--- Prompt ---
Check each line of the material, and show the ones that include the word "images".

━━━━━━━━

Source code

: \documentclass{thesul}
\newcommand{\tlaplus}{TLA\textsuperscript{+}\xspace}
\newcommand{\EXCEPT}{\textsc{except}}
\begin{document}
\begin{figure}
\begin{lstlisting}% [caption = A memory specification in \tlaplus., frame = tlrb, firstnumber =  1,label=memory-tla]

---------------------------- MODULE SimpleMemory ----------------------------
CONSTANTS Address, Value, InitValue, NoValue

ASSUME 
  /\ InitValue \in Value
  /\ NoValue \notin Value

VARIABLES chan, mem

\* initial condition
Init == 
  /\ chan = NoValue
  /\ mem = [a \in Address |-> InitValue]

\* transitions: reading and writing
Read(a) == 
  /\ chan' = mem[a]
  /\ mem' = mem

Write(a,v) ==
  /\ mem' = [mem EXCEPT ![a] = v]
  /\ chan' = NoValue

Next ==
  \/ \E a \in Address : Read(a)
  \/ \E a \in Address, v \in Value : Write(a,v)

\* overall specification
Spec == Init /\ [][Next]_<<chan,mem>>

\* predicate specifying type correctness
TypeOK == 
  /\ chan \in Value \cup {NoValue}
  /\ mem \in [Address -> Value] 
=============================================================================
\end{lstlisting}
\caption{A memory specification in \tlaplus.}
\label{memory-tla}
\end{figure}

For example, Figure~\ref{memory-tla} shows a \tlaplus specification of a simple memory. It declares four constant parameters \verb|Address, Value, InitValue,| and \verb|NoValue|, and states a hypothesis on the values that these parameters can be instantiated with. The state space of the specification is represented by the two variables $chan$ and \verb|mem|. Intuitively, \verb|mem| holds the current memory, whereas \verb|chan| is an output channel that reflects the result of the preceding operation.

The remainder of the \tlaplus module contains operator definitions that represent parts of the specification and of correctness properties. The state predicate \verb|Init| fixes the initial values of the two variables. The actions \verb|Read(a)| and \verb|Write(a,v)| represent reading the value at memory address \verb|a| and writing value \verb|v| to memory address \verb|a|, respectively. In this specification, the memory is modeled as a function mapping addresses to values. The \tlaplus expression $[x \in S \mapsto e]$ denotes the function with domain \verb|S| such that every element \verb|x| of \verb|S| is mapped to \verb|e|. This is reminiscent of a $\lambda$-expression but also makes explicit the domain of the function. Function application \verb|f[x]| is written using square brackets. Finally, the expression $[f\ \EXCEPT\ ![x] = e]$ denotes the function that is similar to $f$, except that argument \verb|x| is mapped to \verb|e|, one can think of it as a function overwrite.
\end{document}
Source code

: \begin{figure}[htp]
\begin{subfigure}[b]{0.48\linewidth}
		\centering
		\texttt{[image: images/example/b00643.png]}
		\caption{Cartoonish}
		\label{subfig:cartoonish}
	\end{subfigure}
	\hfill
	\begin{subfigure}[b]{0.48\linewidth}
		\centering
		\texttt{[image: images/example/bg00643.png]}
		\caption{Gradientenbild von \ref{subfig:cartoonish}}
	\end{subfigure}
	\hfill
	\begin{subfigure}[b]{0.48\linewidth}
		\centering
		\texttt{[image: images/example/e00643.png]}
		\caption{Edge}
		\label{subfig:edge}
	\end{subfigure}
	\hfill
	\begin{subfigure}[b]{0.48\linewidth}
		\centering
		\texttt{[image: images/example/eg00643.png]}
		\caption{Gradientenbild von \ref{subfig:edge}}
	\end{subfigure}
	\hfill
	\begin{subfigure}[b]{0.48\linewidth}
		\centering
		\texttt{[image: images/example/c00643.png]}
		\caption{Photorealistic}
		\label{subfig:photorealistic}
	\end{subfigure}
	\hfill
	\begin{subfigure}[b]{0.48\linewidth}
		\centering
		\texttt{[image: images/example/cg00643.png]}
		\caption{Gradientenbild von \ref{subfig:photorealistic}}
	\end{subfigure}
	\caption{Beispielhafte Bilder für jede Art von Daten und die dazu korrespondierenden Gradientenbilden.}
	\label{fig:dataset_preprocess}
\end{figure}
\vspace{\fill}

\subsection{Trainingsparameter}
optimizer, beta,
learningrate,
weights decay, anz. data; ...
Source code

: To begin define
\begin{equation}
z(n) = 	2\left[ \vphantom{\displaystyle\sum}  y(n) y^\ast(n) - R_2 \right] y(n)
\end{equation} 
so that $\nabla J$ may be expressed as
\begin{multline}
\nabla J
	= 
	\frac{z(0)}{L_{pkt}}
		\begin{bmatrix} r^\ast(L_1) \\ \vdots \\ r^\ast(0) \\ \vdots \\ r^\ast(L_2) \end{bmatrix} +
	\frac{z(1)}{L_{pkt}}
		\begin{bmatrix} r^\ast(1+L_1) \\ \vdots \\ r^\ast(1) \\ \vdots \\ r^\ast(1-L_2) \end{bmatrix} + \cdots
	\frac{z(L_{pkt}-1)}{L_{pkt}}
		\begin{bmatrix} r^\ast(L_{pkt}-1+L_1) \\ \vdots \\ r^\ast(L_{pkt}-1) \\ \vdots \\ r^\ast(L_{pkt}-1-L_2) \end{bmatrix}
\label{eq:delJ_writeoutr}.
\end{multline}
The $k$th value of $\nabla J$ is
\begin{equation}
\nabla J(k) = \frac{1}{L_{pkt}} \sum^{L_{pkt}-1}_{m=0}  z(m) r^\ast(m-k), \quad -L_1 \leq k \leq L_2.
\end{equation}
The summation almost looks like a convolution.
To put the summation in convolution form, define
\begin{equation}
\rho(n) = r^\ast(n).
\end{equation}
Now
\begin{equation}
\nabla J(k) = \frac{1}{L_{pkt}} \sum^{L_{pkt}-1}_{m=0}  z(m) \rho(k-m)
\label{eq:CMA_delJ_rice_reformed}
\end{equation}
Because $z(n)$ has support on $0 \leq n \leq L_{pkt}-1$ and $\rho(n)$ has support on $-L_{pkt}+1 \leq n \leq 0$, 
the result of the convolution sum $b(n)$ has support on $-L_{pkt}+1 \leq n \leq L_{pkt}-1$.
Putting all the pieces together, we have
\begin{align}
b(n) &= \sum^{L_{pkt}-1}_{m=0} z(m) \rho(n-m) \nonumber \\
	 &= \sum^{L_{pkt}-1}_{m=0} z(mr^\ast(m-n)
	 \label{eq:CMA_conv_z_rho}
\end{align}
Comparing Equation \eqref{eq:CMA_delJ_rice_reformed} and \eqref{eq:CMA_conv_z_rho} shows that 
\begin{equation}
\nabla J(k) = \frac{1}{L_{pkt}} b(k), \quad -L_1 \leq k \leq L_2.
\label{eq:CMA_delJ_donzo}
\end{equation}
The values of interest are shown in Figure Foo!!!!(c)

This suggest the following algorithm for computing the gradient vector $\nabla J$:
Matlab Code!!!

━━━━━━━━

--- Answer space ---
		\texttt{[image: images/example/b00643.png]}
		\texttt{[image: images/example/bg00643.png]}
		\texttt{[image: images/example/e00643.png]}
		\texttt{[image: images/example/eg00643.png]}
		\texttt{[image: images/example/c00643.png]}
		\texttt{[image: images/example/cg00643.png]}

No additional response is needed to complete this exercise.